Booming industry with razor-thin margins
The cannabis industry’s massive growth belies the fact that, due to a quirk of the federal tax code, legal cannabis businesses are taxed far more heavily than any other industry. Section 280E of the Internal Revenue Code says that a business engaged in the trade of a federally-illegal narcotic cannot deduct the normal business expenses that most companies can, such as marketing, rent, insurance, legal fees, etc. The only expense they can legally deduct is, ironically, the cost of goods sold (COGS)—the very thing the federal government considers illegal. That means Oregon retailers pay an effective tax rate anywhere from 50-70%.
According to Whitney, because of this high tax burden, the “viability threshold” for a cannabis retailer in Oregon—the minimum gross sales needed to stay in business—is $2.4 million. Despite record sales of $1.1 billion in 2020, with more than 730 licensees competing for a share of that pie, the average retailer in the state made just $1.5 million.

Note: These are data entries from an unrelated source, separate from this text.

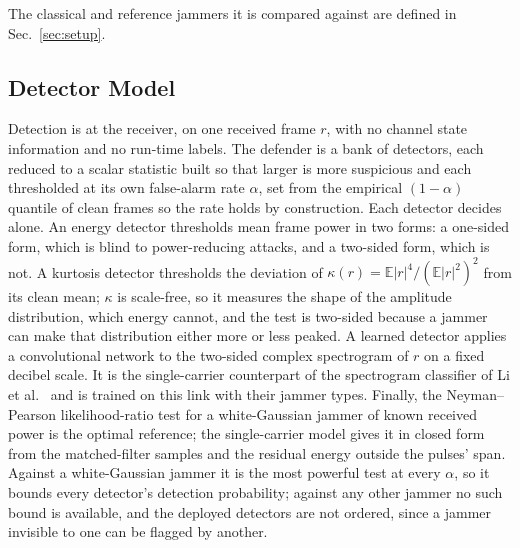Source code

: \documentclass[conference]{IEEEtran}
\begin{document}
The classical and reference jammers it is compared against are defined in Sec.~\ref{sec:setup}.

\subsection{Detector Model}
\label{sec:detector}
Detection is at the receiver, on one received frame $r$, with no channel state information and no run-time labels.
The defender is a bank of detectors, each reduced to a scalar statistic built so that larger is more suspicious and each thresholded at its own false-alarm rate $\alpha$, set from the empirical $(1{-}\alpha)$ quantile of clean frames so the rate holds by construction.
Each detector decides alone.
An energy detector thresholds mean frame power in two forms: a one-sided form, which is blind to power-reducing attacks, and a two-sided form, which is not.
A kurtosis detector thresholds the deviation of $\kappa(r)=\mathbb{E}|r|^4/(\mathbb{E}|r|^2)^2$ from its clean mean; $\kappa$ is scale-free, so it measures the shape of the amplitude distribution, which energy cannot, and the test is two-sided because a jammer can make that distribution either more or less peaked.
A learned detector applies a convolutional network to the two-sided complex spectrogram of $r$ on a fixed decibel scale.
It is the single-carrier counterpart of the spectrogram classifier of Li et al.~\cite{9707819} and is trained on this link with their jammer types.
Finally, the Neyman--Pearson likelihood-ratio test for a white-Gaussian jammer of known received power is the optimal reference; the single-carrier model gives it in closed form from the matched-filter samples and the residual energy outside the pulses' span.
Against a white-Gaussian jammer it is the most powerful test at every $\alpha$, so it bounds every detector's detection probability; against any other jammer no such bound is available, and the deployed detectors are not ordered, since a jammer invisible to one can be flagged by another.
\end{document}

Unless Oregon’s retail cannabis market can sustain its current growth rate while staving off proposed tax increases, the prospects look bleak for small players in this crowded field.
Prospects unclear for tax bills
At this point in the legislative session, the prospects for these tax bills are unclear. Republican delaying tactics—like insisting that the full text of bills be read aloud before they can move to a vote—and a 10-day shutdown of the state capitol building due to positive COVID tests–caused the House Revenue Committee to miss a key March 19 deadline.
That doesn’t mean the bills are dead yet, says Houlihan. “They could just as easily be moved over to the Ways and Means Committee,” which is exempt from that deadline, “and therefore could still be moved very rapidly at the end of session. So we’re still monitoring them very closely [and] doing everything we can to make sure that they don’t move forward.”